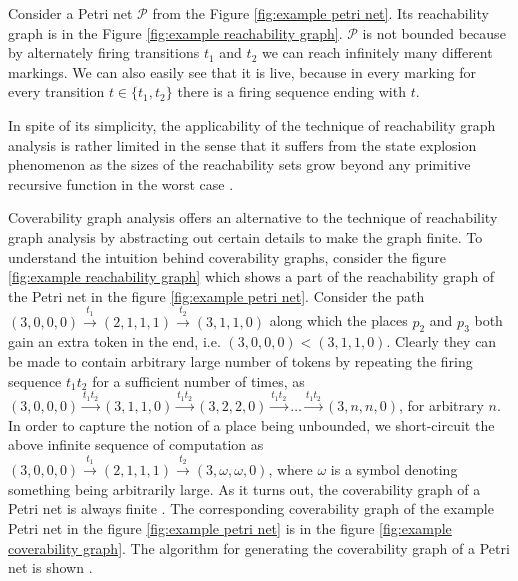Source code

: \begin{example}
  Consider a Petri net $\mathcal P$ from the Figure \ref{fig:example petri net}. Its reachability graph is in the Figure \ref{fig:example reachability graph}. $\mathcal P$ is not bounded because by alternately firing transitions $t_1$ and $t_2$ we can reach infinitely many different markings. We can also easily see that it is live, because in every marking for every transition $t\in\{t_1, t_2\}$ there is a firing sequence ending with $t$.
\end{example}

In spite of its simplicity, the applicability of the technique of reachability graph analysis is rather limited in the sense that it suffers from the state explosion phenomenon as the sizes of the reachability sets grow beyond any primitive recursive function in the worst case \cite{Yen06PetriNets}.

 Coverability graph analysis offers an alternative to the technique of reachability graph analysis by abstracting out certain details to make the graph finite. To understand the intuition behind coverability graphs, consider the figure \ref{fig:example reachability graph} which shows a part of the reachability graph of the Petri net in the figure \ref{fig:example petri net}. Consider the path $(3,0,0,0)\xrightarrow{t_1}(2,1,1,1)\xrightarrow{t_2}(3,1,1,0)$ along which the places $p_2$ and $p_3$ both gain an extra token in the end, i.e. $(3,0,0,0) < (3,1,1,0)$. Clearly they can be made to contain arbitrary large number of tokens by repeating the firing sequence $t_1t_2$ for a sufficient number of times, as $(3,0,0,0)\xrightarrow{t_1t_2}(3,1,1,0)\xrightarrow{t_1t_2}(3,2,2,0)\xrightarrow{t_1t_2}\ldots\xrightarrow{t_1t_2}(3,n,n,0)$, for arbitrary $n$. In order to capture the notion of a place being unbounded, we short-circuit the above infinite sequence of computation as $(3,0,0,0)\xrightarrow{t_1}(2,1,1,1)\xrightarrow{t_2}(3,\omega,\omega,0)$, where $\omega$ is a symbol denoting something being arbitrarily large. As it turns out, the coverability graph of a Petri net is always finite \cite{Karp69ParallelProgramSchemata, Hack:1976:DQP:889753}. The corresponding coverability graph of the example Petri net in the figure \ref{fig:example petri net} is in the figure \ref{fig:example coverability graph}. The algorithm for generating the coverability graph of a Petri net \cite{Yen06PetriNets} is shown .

################

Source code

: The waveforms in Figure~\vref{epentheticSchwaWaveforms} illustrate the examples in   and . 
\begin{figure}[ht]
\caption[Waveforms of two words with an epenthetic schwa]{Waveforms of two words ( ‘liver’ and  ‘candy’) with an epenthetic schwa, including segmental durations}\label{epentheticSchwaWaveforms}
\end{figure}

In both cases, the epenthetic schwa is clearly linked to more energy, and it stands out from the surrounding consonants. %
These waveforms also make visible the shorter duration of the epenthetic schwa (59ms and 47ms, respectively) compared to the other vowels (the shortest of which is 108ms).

################

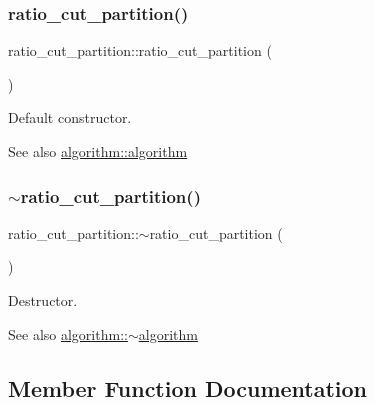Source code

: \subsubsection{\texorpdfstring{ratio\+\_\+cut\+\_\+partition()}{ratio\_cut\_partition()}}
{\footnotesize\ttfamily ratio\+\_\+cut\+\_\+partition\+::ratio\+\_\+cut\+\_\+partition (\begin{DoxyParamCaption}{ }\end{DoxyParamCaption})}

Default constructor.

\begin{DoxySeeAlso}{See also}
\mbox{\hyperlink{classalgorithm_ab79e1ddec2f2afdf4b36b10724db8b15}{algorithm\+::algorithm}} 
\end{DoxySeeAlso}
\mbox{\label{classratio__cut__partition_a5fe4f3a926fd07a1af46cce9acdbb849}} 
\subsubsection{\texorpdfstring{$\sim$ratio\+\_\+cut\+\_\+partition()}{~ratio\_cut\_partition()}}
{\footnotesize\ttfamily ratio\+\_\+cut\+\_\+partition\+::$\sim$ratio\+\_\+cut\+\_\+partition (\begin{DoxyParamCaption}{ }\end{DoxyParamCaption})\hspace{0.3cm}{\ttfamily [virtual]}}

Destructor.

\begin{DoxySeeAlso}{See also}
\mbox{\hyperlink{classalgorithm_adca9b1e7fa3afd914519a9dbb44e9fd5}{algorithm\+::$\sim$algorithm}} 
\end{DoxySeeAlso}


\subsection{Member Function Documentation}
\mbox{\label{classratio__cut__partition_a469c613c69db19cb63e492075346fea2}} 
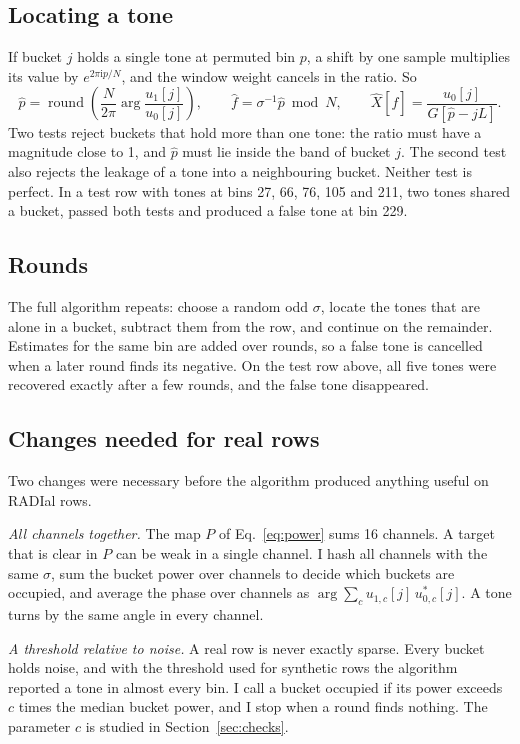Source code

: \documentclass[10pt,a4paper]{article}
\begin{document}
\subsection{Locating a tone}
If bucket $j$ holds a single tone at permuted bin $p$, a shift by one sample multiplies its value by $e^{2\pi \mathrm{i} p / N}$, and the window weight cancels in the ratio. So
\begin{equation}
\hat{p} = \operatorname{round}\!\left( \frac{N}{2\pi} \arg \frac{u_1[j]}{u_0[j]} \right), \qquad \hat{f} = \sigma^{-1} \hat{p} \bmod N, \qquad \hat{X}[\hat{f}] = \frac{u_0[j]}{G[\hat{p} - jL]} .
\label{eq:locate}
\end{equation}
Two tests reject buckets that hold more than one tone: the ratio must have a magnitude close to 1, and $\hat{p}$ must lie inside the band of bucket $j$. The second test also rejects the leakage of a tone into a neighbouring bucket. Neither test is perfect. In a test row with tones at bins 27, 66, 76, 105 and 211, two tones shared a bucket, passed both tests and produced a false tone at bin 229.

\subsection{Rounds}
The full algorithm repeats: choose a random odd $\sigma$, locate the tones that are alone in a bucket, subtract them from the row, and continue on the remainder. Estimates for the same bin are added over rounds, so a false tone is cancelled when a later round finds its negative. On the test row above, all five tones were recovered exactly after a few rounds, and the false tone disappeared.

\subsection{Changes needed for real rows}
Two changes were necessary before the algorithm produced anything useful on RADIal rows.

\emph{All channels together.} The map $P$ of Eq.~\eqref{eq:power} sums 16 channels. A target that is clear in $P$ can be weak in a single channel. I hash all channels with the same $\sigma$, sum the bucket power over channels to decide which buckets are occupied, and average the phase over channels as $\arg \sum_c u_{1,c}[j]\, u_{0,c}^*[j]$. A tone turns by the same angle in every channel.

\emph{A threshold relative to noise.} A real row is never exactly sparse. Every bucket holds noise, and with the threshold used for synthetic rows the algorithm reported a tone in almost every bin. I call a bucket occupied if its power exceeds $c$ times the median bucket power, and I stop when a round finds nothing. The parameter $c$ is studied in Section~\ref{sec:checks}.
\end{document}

################

WHAT THE TASK ASKS
Output the lines of the records above exactly as they appear, from the line containing "In both cases, the" through the line containing "These waveforms also".

OUTPUT OF THE TASK
In both cases, the epenthetic schwa is clearly linked to more energy, and it stands out from the surrounding consonants. %
These waveforms also make visible the shorter duration of the epenthetic schwa (59ms and 47ms, respectively) compared to the other vowels (the shortest of which is 108ms).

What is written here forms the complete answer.